BEGIN

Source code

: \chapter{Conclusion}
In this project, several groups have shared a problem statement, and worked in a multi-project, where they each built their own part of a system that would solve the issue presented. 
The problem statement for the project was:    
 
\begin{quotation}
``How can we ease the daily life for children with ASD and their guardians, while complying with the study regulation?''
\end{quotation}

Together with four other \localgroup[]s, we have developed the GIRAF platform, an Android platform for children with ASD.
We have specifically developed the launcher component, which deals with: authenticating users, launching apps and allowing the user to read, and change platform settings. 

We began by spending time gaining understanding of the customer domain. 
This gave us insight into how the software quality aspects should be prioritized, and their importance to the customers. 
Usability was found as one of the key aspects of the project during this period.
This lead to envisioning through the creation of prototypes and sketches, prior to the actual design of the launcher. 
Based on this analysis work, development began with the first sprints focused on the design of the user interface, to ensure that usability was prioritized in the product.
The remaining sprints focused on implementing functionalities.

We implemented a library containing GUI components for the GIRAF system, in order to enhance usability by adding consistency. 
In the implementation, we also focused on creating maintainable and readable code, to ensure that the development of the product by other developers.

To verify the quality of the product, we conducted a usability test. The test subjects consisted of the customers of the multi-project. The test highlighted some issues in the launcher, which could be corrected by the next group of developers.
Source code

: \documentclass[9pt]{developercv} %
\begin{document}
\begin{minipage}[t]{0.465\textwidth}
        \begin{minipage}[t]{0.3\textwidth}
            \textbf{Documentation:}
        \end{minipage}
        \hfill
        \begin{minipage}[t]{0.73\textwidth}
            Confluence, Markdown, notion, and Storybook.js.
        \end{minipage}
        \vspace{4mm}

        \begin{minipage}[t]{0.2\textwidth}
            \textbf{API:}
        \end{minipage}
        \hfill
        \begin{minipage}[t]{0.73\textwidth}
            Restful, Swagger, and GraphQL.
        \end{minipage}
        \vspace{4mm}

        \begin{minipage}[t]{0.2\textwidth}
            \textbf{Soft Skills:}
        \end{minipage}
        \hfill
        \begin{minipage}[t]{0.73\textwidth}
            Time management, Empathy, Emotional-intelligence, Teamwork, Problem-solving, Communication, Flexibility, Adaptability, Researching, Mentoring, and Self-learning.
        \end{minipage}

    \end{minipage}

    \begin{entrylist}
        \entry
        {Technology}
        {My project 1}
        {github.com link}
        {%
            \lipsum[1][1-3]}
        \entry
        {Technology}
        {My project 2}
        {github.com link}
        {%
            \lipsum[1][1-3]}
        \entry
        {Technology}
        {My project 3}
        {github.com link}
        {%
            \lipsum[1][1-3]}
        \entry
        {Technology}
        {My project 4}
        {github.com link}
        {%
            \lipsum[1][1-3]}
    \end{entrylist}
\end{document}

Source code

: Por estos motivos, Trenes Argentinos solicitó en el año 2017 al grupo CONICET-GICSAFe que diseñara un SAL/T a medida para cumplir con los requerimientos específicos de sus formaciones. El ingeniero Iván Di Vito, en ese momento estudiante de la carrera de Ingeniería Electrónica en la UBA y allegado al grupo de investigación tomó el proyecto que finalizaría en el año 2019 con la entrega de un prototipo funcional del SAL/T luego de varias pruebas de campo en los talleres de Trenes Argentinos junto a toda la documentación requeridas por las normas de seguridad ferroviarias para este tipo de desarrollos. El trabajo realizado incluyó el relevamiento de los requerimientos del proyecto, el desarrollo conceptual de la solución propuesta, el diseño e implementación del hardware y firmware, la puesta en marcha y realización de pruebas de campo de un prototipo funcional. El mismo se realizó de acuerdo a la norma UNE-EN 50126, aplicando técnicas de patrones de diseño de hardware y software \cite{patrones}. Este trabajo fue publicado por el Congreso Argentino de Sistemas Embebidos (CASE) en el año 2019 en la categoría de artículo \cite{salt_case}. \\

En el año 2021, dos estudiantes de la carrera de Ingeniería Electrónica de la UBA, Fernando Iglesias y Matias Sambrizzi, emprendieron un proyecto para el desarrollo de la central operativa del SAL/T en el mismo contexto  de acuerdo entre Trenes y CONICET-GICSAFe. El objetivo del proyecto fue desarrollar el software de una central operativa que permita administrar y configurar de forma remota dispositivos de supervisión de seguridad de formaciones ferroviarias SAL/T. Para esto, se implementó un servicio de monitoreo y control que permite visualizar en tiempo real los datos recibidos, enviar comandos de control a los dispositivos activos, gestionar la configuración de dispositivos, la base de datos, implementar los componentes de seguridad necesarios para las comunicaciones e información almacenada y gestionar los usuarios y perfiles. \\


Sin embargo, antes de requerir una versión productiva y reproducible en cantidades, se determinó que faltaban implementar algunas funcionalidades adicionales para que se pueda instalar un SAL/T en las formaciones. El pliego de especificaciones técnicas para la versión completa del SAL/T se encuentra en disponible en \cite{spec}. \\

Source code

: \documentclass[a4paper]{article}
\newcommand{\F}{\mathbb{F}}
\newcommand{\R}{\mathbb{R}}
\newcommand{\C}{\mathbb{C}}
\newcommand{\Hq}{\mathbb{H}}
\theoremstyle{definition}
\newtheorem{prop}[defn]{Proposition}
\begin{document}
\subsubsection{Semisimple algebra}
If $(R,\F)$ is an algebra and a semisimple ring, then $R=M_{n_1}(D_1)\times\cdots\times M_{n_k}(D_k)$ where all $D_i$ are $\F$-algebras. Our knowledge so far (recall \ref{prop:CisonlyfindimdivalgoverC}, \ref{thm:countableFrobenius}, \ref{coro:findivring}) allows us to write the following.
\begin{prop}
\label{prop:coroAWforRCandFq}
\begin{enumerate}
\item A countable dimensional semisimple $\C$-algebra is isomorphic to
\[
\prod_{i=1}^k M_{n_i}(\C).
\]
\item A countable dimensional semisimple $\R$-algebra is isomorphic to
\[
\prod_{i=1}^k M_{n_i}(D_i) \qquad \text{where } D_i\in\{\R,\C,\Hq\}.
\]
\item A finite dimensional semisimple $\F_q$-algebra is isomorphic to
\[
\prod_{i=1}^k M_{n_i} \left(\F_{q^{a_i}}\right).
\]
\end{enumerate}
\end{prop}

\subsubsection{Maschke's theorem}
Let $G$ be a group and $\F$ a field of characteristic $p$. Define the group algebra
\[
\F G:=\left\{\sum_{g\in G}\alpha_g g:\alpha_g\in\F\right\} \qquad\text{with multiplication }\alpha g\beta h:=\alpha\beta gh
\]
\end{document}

END

What you have to do:
Transcribe the full listing exactly, leaving out no line.

Written solution:
Source code

: \chapter{Conclusion}
In this project, several groups have shared a problem statement, and worked in a multi-project, where they each built their own part of a system that would solve the issue presented. 
The problem statement for the project was:    
 
\begin{quotation}
``How can we ease the daily life for children with ASD and their guardians, while complying with the study regulation?''
\end{quotation}

Together with four other \localgroup[]s, we have developed the GIRAF platform, an Android platform for children with ASD.
We have specifically developed the launcher component, which deals with: authenticating users, launching apps and allowing the user to read, and change platform settings. 

We began by spending time gaining understanding of the customer domain. 
This gave us insight into how the software quality aspects should be prioritized, and their importance to the customers. 
Usability was found as one of the key aspects of the project during this period.
This lead to envisioning through the creation of prototypes and sketches, prior to the actual design of the launcher. 
Based on this analysis work, development began with the first sprints focused on the design of the user interface, to ensure that usability was prioritized in the product.
The remaining sprints focused on implementing functionalities.

We implemented a library containing GUI components for the GIRAF system, in order to enhance usability by adding consistency. 
In the implementation, we also focused on creating maintainable and readable code, to ensure that the development of the product by other developers.

To verify the quality of the product, we conducted a usability test. The test subjects consisted of the customers of the multi-project. The test highlighted some issues in the launcher, which could be corrected by the next group of developers.
Source code

: \documentclass[9pt]{developercv} %
\begin{document}
\begin{minipage}[t]{0.465\textwidth}
        \begin{minipage}[t]{0.3\textwidth}
            \textbf{Documentation:}
        \end{minipage}
        \hfill
        \begin{minipage}[t]{0.73\textwidth}
            Confluence, Markdown, notion, and Storybook.js.
        \end{minipage}
        \vspace{4mm}

        \begin{minipage}[t]{0.2\textwidth}
            \textbf{API:}
        \end{minipage}
        \hfill
        \begin{minipage}[t]{0.73\textwidth}
            Restful, Swagger, and GraphQL.
        \end{minipage}
        \vspace{4mm}

        \begin{minipage}[t]{0.2\textwidth}
            \textbf{Soft Skills:}
        \end{minipage}
        \hfill
        \begin{minipage}[t]{0.73\textwidth}
            Time management, Empathy, Emotional-intelligence, Teamwork, Problem-solving, Communication, Flexibility, Adaptability, Researching, Mentoring, and Self-learning.
        \end{minipage}

    \end{minipage}

    \begin{entrylist}
        \entry
        {Technology}
        {My project 1}
        {github.com link}
        {%
            \lipsum[1][1-3]}
        \entry
        {Technology}
        {My project 2}
        {github.com link}
        {%
            \lipsum[1][1-3]}
        \entry
        {Technology}
        {My project 3}
        {github.com link}
        {%
            \lipsum[1][1-3]}
        \entry
        {Technology}
        {My project 4}
        {github.com link}
        {%
            \lipsum[1][1-3]}
    \end{entrylist}
\end{document}

Source code

: Por estos motivos, Trenes Argentinos solicitó en el año 2017 al grupo CONICET-GICSAFe que diseñara un SAL/T a medida para cumplir con los requerimientos específicos de sus formaciones. El ingeniero Iván Di Vito, en ese momento estudiante de la carrera de Ingeniería Electrónica en la UBA y allegado al grupo de investigación tomó el proyecto que finalizaría en el año 2019 con la entrega de un prototipo funcional del SAL/T luego de varias pruebas de campo en los talleres de Trenes Argentinos junto a toda la documentación requeridas por las normas de seguridad ferroviarias para este tipo de desarrollos. El trabajo realizado incluyó el relevamiento de los requerimientos del proyecto, el desarrollo conceptual de la solución propuesta, el diseño e implementación del hardware y firmware, la puesta en marcha y realización de pruebas de campo de un prototipo funcional. El mismo se realizó de acuerdo a la norma UNE-EN 50126, aplicando técnicas de patrones de diseño de hardware y software \cite{patrones}. Este trabajo fue publicado por el Congreso Argentino de Sistemas Embebidos (CASE) en el año 2019 en la categoría de artículo \cite{salt_case}. \\

En el año 2021, dos estudiantes de la carrera de Ingeniería Electrónica de la UBA, Fernando Iglesias y Matias Sambrizzi, emprendieron un proyecto para el desarrollo de la central operativa del SAL/T en el mismo contexto  de acuerdo entre Trenes y CONICET-GICSAFe. El objetivo del proyecto fue desarrollar el software de una central operativa que permita administrar y configurar de forma remota dispositivos de supervisión de seguridad de formaciones ferroviarias SAL/T. Para esto, se implementó un servicio de monitoreo y control que permite visualizar en tiempo real los datos recibidos, enviar comandos de control a los dispositivos activos, gestionar la configuración de dispositivos, la base de datos, implementar los componentes de seguridad necesarios para las comunicaciones e información almacenada y gestionar los usuarios y perfiles. \\


Sin embargo, antes de requerir una versión productiva y reproducible en cantidades, se determinó que faltaban implementar algunas funcionalidades adicionales para que se pueda instalar un SAL/T en las formaciones. El pliego de especificaciones técnicas para la versión completa del SAL/T se encuentra en disponible en \cite{spec}. \\

Source code

: \documentclass[a4paper]{article}
\newcommand{\F}{\mathbb{F}}
\newcommand{\R}{\mathbb{R}}
\newcommand{\C}{\mathbb{C}}
\newcommand{\Hq}{\mathbb{H}}
\theoremstyle{definition}
\newtheorem{prop}[defn]{Proposition}
\begin{document}
\subsubsection{Semisimple algebra}
If $(R,\F)$ is an algebra and a semisimple ring, then $R=M_{n_1}(D_1)\times\cdots\times M_{n_k}(D_k)$ where all $D_i$ are $\F$-algebras. Our knowledge so far (recall \ref{prop:CisonlyfindimdivalgoverC}, \ref{thm:countableFrobenius}, \ref{coro:findivring}) allows us to write the following.
\begin{prop}
\label{prop:coroAWforRCandFq}
\begin{enumerate}
\item A countable dimensional semisimple $\C$-algebra is isomorphic to
\[
\prod_{i=1}^k M_{n_i}(\C).
\]
\item A countable dimensional semisimple $\R$-algebra is isomorphic to
\[
\prod_{i=1}^k M_{n_i}(D_i) \qquad \text{where } D_i\in\{\R,\C,\Hq\}.
\]
\item A finite dimensional semisimple $\F_q$-algebra is isomorphic to
\[
\prod_{i=1}^k M_{n_i} \left(\F_{q^{a_i}}\right).
\]
\end{enumerate}
\end{prop}

\subsubsection{Maschke's theorem}
Let $G$ be a group and $\F$ a field of characteristic $p$. Define the group algebra
\[
\F G:=\left\{\sum_{g\in G}\alpha_g g:\alpha_g\in\F\right\} \qquad\text{with multiplication }\alpha g\beta h:=\alpha\beta gh
\]
\end{document}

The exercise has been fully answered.